Dia mengatakan selama proses penyusunan Raperda tersebut kalangan waria yang saat ini berjumlah sekitar 50 orang tidak pernah diajak dalam perumusan Raperda LGBT.
"Kami dari kalangan waria nggak pernah diajak oleh penyusunan Raperda tersebut. Daripada membuat Perda yang diskriminatif, kami mengusulkan agar menggantinya dengan Raperda HIV/AIDS. Penyebaran HIV/AIDS itu real dan tidak terfokus pada populasi kunci saja. Tetapi setiap manusia yang melakukan hubungan seks beresiko tertular," tuturnya.

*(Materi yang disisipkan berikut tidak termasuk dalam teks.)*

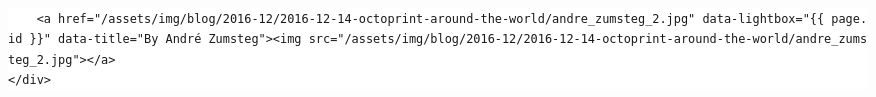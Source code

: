         <a href="/assets/img/blog/2016-12/2016-12-14-octoprint-around-the-world/andre_zumsteg_2.jpg" data-lightbox="{{ page.id }}" data-title="By André Zumsteg"><img src="/assets/img/blog/2016-12/2016-12-14-octoprint-around-the-world/andre_zumsteg_2.jpg"></a>
    </div>
</div>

Menurut Indra, Raperda HIV/Aids dapat mengedukasi masyarakat tentang HIV/Aids dan melakukan sosialisasi secara masif kepada masyarakat, khususnya para lelaki hidung belang agar selalu menggunakan pengaman untuk mencegah penularan atau tertular.
"Raperda HIV/AIDS dapat bersinergi dengan Kementerian Kesehatan dan Global Fund sebagai tanggung jawab bersama dalam menekan penyebaran HIV/Aids di Indonesia," terangnya.